Iota Crateris is a triple star system in the southern constellation of Crater. Its name is a Bayer designation that is Latinied from ι Crateris and abbreviated Iota Crt or ι Crt. This system is faintly visible to the naked eye as a point of light with an apparent visual magnitude of 5.48. According to the Bortle scale, this means it can be viewed from suburban skies at night. Based upon an annual parallax shift of 37.25 mas, Iota Crateris is located at a distance of 87.6 ly 87 light years from the Sun.

This is an astrometric binary system with an estimated orbital period of roughly 79,000 years. The primary, component A, is an F-type main sequence star with a stellar classification of F6.5 V, which is generating energy through the thermonuclear fusion of hydrogen in its core region. It is around 4.45 billion years old with 1.19 times the mass of the Sun. The star is radiating energy from its outer atmosphere at an effective temperature of 6,230 K.

The close companion, component B, is a red dwarf star with a probable classification of M3, although its mass estimate of 0.57 solar would be more consistent with an M0 class star. As of 2014, this magnitude 11.0 star had an angular separation of 1.10 arc seconds along a position angle of 248°. It has a projected separation of 25 AU, which means it is positioned at least this distance away from the primary.

A white dwarf 92 arcseconds away is at the same distance and shares a common proper motion with the other two stars. It is referred to as component C of the system, but has the separate designation UCAC4 384-059519.

==SETI observations==

In 2023, Ma et al. identified a narrowband radio signal of interest in the direction of Iota Crateris, designated MLc6, from a deep learning-based technosignature search of 820 nearby stars conducted with the Robert C. Byrd Green Bank Telescope as part of the Breakthrough Listen program. The signal was found in archival 2016 observations at a frequency of 1435.940 MHz, with a Doppler drift rate of −0.18 Hz s^{−1} and a signal-to-noise ratio of approximately 40, and was one of eight candidate signals identified across the full survey. Follow-up re-observations in May 2022 did not recover the signal, indicating it is not persistent in time.

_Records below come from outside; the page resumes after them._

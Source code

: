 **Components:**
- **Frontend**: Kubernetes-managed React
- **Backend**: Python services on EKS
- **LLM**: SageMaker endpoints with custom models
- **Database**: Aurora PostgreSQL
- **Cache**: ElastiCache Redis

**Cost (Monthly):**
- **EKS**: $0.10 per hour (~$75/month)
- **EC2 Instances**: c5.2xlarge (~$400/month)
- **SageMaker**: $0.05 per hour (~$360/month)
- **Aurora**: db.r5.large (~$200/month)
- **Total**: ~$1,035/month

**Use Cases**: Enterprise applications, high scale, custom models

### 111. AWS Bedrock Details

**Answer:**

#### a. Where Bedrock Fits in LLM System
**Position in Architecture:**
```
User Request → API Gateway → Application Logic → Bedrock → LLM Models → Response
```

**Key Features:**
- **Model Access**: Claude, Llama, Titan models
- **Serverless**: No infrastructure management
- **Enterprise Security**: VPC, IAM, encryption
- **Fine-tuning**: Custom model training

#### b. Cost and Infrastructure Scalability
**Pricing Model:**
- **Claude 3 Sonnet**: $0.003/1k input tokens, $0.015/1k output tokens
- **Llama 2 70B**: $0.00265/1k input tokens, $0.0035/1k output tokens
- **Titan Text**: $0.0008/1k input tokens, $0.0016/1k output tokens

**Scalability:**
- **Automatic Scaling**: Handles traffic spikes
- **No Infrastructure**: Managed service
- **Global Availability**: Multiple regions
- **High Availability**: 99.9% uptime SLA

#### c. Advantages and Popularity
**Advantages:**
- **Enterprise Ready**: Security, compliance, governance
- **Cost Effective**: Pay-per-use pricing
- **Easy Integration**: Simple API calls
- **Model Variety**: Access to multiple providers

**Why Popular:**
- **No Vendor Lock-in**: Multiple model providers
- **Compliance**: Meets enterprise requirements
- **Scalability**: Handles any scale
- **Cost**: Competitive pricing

An independent analysis by Margot et al. (2023) could not process the signal with their pipeline, as its drift rate exceeded the operational range of their search algorithm when applied to the available reduced data products; the authors noted it might have been recoverable had the original raw voltage data been preserved. Of the five candidate signals from the same survey that their pipeline did process, all were identified as radio frequency interference.